Task statement
Only lines with the word "description" belong in the answer; copy them from the records below.

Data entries
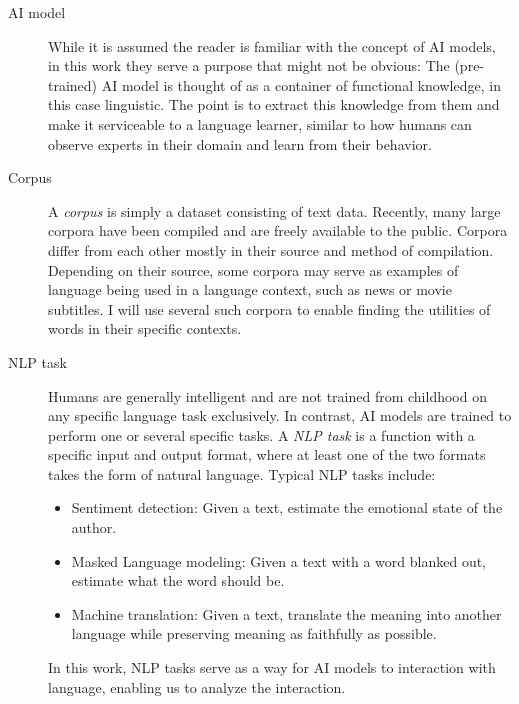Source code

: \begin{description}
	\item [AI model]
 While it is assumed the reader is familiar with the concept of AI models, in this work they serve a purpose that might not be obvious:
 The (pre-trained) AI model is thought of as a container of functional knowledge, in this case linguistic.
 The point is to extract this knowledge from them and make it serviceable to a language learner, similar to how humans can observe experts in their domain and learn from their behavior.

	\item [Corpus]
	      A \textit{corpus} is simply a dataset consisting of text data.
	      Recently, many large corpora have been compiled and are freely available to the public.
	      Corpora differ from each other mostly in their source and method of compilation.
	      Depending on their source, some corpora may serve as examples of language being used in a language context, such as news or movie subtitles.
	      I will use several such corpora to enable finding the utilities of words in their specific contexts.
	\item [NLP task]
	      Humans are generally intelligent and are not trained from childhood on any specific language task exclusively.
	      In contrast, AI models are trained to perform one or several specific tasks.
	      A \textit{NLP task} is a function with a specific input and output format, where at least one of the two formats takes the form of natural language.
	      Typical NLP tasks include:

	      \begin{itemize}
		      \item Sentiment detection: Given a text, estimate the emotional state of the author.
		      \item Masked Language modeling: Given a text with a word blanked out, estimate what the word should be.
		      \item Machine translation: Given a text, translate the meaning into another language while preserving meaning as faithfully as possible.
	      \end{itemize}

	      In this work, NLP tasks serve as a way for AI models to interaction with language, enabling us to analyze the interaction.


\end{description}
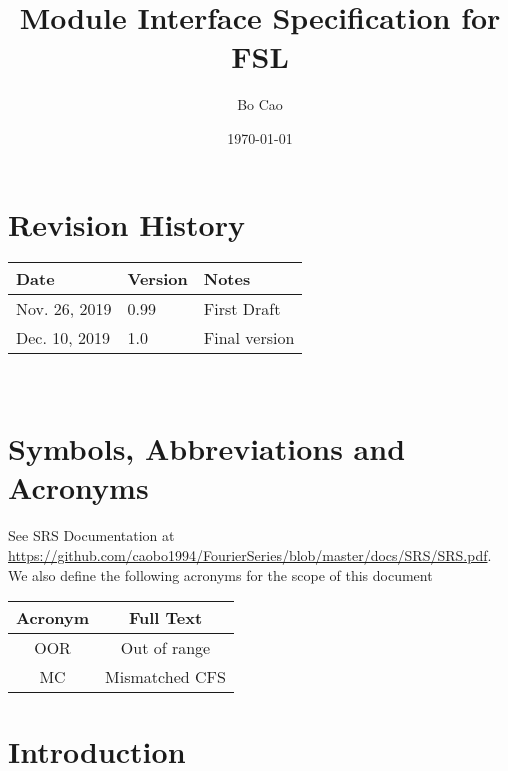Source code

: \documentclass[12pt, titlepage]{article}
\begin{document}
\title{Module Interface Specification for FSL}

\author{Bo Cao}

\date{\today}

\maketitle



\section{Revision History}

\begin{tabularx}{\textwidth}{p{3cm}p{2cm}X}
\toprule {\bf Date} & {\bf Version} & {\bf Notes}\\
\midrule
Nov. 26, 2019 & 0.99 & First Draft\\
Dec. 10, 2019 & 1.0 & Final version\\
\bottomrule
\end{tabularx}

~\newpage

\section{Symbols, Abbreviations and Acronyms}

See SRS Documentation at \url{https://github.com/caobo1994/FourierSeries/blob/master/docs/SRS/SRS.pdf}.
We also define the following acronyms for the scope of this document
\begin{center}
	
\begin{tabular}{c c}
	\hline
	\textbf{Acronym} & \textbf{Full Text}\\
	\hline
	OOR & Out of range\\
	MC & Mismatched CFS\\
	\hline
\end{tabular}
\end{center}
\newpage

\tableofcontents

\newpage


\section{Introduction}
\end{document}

Result for this exercise
: \begin{description}
\end{description}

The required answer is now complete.